Monday, September 17, 2007

Dichotomy

I think, for the most compelling fiction, it's important to get some dichotomy in your character. In fact, it's essential. According to Dictionary.com, dichotomy means:

division into two mutually exclusive, opposed, or contradictory groups: a dichotomy between thought and action.

And that, folks, is how most of us are.

Along my "path," I try to live my thoughts as action. But I fail. In thought, I am a loving mother who wants to be patient and mentally present and in the moment. In action? My toddler can now open the freezer, and he just came to me at 8:30 a.m. eating his second Dora the Explorer popsicle. And I let him, because I have a deadline.
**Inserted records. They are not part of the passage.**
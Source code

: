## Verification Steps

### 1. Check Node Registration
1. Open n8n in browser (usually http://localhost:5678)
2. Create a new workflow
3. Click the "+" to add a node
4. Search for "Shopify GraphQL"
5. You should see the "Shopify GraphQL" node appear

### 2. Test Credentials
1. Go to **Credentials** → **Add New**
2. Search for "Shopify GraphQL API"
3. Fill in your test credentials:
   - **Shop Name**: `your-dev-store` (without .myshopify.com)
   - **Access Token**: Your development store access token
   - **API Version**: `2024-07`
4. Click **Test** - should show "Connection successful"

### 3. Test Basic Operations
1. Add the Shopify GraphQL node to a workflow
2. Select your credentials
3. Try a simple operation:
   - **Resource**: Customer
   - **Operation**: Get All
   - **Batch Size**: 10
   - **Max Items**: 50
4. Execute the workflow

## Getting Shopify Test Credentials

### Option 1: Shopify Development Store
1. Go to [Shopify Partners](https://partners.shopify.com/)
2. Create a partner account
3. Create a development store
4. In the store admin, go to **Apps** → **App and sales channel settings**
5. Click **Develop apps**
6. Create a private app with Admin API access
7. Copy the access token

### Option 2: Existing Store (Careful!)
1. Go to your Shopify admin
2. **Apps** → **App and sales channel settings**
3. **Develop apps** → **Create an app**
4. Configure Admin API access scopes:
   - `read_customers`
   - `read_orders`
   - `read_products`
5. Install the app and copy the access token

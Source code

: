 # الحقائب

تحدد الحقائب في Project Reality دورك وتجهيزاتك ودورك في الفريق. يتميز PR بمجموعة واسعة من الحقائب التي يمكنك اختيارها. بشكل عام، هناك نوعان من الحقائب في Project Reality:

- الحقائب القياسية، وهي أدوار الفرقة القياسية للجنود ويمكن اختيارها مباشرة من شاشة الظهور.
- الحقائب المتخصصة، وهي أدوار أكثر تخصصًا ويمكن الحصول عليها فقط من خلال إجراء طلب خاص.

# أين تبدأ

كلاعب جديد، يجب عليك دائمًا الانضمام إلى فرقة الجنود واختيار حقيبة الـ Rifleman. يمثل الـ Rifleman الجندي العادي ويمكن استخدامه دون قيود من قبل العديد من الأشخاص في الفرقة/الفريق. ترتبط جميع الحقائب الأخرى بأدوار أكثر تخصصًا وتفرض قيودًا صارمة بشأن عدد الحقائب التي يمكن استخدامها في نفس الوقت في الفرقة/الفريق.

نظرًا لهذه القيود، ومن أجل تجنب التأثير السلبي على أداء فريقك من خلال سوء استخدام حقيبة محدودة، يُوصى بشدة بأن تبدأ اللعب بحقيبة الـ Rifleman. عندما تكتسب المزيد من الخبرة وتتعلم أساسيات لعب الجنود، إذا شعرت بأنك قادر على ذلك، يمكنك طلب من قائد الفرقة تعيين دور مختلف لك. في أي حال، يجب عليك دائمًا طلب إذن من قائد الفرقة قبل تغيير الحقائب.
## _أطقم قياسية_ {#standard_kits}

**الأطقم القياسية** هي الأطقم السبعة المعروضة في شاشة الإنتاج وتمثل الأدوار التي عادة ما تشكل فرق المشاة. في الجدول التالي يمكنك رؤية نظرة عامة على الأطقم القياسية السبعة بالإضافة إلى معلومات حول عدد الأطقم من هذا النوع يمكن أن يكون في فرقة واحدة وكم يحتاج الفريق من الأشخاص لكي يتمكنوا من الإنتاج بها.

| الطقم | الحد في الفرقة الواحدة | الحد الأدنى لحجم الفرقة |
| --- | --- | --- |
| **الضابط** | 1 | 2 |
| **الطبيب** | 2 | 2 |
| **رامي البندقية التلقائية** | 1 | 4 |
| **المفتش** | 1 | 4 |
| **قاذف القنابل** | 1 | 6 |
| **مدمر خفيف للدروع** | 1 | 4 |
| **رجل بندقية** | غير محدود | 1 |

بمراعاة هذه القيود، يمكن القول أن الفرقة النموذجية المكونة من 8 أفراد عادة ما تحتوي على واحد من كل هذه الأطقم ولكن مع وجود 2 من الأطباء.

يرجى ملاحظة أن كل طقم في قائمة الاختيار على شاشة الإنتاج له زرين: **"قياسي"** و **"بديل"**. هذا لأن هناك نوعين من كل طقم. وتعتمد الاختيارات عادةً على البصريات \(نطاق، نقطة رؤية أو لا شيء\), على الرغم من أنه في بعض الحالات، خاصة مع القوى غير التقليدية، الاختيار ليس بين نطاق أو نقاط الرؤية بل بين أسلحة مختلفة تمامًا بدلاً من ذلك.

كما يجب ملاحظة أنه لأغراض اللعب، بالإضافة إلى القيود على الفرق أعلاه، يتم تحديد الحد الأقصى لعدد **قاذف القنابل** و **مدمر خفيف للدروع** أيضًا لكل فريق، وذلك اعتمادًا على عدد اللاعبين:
But popsicles aside, I actually mean something more complex. In my new top-secret book project the clan is Russian. And as I am writing, I am reminded of my grandmother on my father's side, who was, briefly, written into The Roofer. And as I am writing about the clan--who are vehemently anti-Communist, I laugh as I remember things about my grandmother. She hated the Communists. And she believed everything you read in Americna newspapers--even this one--was true. Because it was the American press, not the Communist press. If it was printed, it MUST be true. She also trusted pretty much no one--and who could blame her after escaping during the Revolution. Which meant she was FAIRLY certain the minister next door was involved in a scheme to sell crack, and he left BAGS of money in his trash can and the sanitation company took the cash and delivered crack. I can't make this stuff up. And yet . . . she told the most beautiful stories, like one time she said she was down at the river in Russia and she found diamonds--REAL diamonds--in the stones there. But of course, I am sure they were crystals, and yet her naive belief that they were diamonds was very sweet. She told the story of a 14-year-old opera singer, who used to sing for the aristocracy (of which my grandmother was part of) who was taken to the town square and shot during the Revolution because her voice was too expressive. And when my grandmother was alone, she played piano beautifully--gracefully. Yet she could yell at you as soon as look at you--all four feet something of her.

I get irritated sometimes, in fiction, when people write about old people as all spunky--with no depth of sorrow or loss or strange dichotomies. We ALL have them. The clan in my book is tight--but they are ruthless against the enemy. They are brilliant and funny--unless they get talking about the Communists, in which case, if they've had too much vodka, they may cry--or vow to go and take Putin's head.

You get the idea. When I write over to the right on my profile that I am a bundle of contradictions, that's what I mean. And to paint characters with too broad a stroke, without getting into the strangeness in which our beliefs and actions don't match, or the odd little beliefs that make us up yet make no sense to the outside world, does your fiction a disservice. At least that's my perception.

Thoughts? Have a dichotomies of your own?